◆ WHAT THE TASK REQUIRES: Only the number is wanted: state how many lines of the data below contain the word "lang".

◆ DATA SUPPLIED:
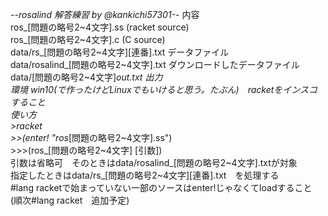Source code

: -*-rosalind 解答練習 by @kankichi57301-*-
内容  
ros_[問題の略号2\~4文字].ss (racket source)  
ros_[問題の略号2\~4文字].c  (C source)  
data/rs_[問題の略号2\~4文字][連番].txt データファイル  
data/rosalind_[問題の略号2\~4文字].txt ダウンロードしたデータファイル  
data/[問題の略号2\~4文字]_out.txt 出力  
環境 win10(で作ったけどLinuxでもいけると思う。たぶん)　racketをインスコすること  
使い方  
\>racket  
\>\>(enter! "ros_[問題の略号2~4文字].ss")  
\>\>\>(ros_[問題の略号2\~4文字] [引数])  
引数は省略可　そのときはdata/rosalind_[問題の略号2\~4文字].txtが対象  
指定したときはdata/rs_[問題の略号2\~4文字][連番].txt　を処理する  
#lang racketで始まっていない一部のソースはenter!じゃなくてloadすること  
(順次#lang racket　追加予定)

◆ EXPECTED OUTPUT: 2